The dielectric in the EDM gap follows the law of conservation of mass. Combining hypothesis (1), the density of the incompressible fluid is fixed, and the equation for conservation of mass of a two-dimensional incompressible fluid is shown in Eq. 1 [24]:

$$\begin{aligned} \frac{\partial u}{\partial x}+\frac{\partial v}{\partial y}=0 \end{aligned}$$
(1)

where u and v are the velocities of the fluid along the X and Y directions, respectively.

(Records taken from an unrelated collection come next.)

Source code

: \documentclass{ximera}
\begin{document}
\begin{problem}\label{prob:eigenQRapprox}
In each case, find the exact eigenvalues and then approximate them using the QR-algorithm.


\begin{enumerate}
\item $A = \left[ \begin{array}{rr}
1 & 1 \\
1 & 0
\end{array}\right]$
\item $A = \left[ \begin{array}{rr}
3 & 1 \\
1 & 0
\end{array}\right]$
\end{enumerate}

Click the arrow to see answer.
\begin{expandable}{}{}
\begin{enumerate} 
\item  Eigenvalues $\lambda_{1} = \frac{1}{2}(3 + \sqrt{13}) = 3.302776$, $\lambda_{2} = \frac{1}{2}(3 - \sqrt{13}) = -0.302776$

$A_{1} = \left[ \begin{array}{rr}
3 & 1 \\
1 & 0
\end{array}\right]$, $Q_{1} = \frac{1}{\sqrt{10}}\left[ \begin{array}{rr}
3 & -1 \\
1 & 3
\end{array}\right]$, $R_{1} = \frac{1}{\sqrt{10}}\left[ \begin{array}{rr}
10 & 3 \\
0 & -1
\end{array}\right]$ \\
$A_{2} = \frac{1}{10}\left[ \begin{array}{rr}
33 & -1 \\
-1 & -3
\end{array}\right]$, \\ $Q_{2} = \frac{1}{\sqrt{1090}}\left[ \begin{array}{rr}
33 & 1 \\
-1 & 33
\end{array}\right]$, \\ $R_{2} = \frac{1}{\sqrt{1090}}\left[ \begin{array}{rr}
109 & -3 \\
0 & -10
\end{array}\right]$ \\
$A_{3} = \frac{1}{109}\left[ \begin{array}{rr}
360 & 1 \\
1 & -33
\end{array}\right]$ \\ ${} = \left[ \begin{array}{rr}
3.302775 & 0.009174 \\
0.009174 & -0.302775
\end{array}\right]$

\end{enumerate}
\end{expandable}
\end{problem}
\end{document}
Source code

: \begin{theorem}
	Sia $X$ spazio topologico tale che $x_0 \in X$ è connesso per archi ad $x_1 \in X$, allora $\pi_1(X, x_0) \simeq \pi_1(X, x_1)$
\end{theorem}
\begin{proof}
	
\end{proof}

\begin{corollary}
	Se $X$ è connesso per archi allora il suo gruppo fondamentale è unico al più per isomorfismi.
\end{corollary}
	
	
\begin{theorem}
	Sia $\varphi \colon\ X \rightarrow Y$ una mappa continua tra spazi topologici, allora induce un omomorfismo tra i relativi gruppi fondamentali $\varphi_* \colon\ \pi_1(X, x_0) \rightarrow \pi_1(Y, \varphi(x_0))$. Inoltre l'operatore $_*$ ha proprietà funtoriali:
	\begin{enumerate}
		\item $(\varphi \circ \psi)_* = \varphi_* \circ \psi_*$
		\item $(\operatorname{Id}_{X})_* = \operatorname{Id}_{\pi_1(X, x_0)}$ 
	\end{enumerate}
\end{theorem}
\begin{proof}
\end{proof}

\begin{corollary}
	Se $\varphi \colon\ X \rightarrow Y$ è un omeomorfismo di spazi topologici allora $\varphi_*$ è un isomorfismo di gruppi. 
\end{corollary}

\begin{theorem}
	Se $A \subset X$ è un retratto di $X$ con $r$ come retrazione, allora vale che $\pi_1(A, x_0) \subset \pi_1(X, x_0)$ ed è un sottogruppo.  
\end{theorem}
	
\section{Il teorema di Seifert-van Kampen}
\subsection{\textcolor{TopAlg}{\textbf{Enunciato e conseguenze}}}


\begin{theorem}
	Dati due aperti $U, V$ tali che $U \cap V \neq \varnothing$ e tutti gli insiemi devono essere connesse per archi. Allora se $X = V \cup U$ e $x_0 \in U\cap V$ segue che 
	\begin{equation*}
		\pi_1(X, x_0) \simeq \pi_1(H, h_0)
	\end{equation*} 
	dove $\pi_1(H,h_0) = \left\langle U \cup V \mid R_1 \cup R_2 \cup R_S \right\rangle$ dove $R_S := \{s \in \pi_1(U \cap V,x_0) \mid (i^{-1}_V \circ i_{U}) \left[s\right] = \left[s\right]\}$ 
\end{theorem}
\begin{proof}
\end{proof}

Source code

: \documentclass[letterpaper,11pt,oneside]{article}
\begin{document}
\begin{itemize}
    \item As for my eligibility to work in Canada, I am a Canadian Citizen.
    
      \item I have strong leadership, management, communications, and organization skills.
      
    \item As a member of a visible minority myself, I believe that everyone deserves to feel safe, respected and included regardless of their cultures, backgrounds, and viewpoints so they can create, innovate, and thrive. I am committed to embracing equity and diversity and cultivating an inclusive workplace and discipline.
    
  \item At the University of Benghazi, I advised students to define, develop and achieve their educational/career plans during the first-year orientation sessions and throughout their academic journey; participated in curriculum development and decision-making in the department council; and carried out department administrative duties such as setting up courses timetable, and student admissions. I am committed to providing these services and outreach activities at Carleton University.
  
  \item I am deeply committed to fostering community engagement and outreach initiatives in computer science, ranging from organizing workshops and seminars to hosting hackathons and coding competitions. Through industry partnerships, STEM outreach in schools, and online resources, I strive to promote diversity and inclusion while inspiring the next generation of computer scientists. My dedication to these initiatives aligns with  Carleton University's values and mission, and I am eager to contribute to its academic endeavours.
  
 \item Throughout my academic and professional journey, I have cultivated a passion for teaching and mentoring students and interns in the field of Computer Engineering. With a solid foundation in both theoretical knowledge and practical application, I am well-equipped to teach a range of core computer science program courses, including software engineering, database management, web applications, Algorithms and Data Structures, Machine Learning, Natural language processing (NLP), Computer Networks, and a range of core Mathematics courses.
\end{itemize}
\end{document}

Meanwhile, the dielectric motion in the interstitial flow field also follows the momentum conservation law, and its momentum equation is shown in Eq. 2 [24]:

$$\begin{aligned}{} & {} \frac{\partial }{\partial t}(p u_{i})+ \frac{\partial }{\partial t}(p u_{i}u_{j})= -\frac{\partial p}{\partial x_{i}}+ \frac{\partial \tau _{ij}}{\partial x_{j}} + p g_{i}+ F_{i}\end{aligned}$$
(2)
$$\begin{aligned}{} & {} \tau _{ij}=\left[ \mu (\frac{\partial u_{i}}{\partial x_{j}}+\frac{\partial u_{j}}{\partial x_{i}}) \right] -\mu \delta _{ij} \frac{2 \partial u_{l}}{3 \partial x_{l}} \end{aligned}$$
(3)

where p is the static pressure strength and \(\tau _{ij}\) is the stress tensor, which can be expressed by Eq. 3. \(g_{i}\) and \(F_{i}\) are gravitational volumetric forces and external volumetric forces in the i direction, respectively.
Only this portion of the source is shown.